> **GOAL OF THE EXERCISE**
Start at the line holding "- timeline代码模板如下所示：". Write out that line and each one after it to the end of the data, unchanged.
====
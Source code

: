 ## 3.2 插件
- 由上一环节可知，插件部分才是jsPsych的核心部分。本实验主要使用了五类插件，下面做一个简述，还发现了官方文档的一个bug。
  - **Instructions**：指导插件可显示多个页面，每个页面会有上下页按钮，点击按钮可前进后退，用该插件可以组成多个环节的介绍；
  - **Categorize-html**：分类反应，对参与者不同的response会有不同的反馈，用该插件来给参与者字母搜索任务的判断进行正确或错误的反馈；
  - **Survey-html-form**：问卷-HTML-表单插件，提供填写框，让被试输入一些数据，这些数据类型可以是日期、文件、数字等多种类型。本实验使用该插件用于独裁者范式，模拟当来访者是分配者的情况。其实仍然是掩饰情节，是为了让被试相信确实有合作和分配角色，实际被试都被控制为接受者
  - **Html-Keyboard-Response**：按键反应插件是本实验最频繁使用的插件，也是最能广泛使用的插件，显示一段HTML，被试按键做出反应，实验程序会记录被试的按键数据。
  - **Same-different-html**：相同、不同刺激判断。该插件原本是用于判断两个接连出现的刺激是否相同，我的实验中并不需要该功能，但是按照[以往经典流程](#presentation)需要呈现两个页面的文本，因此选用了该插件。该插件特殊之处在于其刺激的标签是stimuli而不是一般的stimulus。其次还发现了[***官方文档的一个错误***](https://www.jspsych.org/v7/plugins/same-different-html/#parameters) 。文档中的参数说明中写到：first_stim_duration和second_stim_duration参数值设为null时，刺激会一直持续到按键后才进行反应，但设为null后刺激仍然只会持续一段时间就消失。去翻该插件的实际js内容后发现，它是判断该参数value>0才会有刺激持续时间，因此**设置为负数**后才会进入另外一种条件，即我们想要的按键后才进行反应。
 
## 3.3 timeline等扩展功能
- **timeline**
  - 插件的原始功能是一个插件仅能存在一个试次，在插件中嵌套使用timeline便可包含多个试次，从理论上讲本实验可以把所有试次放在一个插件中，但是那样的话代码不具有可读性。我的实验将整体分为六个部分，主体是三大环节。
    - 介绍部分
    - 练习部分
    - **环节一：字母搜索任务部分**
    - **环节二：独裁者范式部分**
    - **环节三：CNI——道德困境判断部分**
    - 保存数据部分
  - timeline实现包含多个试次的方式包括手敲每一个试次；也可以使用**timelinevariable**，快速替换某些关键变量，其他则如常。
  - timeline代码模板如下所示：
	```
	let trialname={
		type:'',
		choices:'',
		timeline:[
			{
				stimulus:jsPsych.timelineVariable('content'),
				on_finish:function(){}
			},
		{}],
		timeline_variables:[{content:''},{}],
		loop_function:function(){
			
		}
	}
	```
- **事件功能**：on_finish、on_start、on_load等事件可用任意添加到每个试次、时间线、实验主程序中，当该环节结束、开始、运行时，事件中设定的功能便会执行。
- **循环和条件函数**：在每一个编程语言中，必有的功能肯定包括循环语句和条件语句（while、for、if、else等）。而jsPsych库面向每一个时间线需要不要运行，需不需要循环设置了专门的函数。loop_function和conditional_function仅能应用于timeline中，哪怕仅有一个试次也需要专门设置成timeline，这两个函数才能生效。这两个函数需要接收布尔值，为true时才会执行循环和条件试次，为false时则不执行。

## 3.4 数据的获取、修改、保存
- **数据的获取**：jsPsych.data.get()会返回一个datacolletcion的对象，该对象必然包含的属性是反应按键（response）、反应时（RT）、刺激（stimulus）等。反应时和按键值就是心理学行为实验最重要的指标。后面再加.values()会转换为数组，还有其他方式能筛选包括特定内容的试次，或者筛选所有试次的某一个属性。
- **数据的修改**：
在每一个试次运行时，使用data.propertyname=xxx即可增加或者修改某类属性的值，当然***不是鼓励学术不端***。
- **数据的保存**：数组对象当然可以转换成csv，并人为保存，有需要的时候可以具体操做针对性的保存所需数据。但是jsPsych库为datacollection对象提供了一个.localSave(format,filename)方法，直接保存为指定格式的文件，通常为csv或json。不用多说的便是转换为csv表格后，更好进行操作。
====
> **TASK SOLUTION**
  - timeline代码模板如下所示：
	```
	let trialname={
		type:'',
		choices:'',
		timeline:[
			{
				stimulus:jsPsych.timelineVariable('content'),
				on_finish:function(){}
			},
		{}],
		timeline_variables:[{content:''},{}],
		loop_function:function(){
			
		}
	}
	```
- **事件功能**：on_finish、on_start、on_load等事件可用任意添加到每个试次、时间线、实验主程序中，当该环节结束、开始、运行时，事件中设定的功能便会执行。
- **循环和条件函数**：在每一个编程语言中，必有的功能肯定包括循环语句和条件语句（while、for、if、else等）。而jsPsych库面向每一个时间线需要不要运行，需不需要循环设置了专门的函数。loop_function和conditional_function仅能应用于timeline中，哪怕仅有一个试次也需要专门设置成timeline，这两个函数才能生效。这两个函数需要接收布尔值，为true时才会执行循环和条件试次，为false时则不执行。

## 3.4 数据的获取、修改、保存
- **数据的获取**：jsPsych.data.get()会返回一个datacolletcion的对象，该对象必然包含的属性是反应按键（response）、反应时（RT）、刺激（stimulus）等。反应时和按键值就是心理学行为实验最重要的指标。后面再加.values()会转换为数组，还有其他方式能筛选包括特定内容的试次，或者筛选所有试次的某一个属性。
- **数据的修改**：
在每一个试次运行时，使用data.propertyname=xxx即可增加或者修改某类属性的值，当然***不是鼓励学术不端***。
- **数据的保存**：数组对象当然可以转换成csv，并人为保存，有需要的时候可以具体操做针对性的保存所需数据。但是jsPsych库为datacollection对象提供了一个.localSave(format,filename)方法，直接保存为指定格式的文件，通常为csv或json。不用多说的便是转换为csv表格后，更好进行操作。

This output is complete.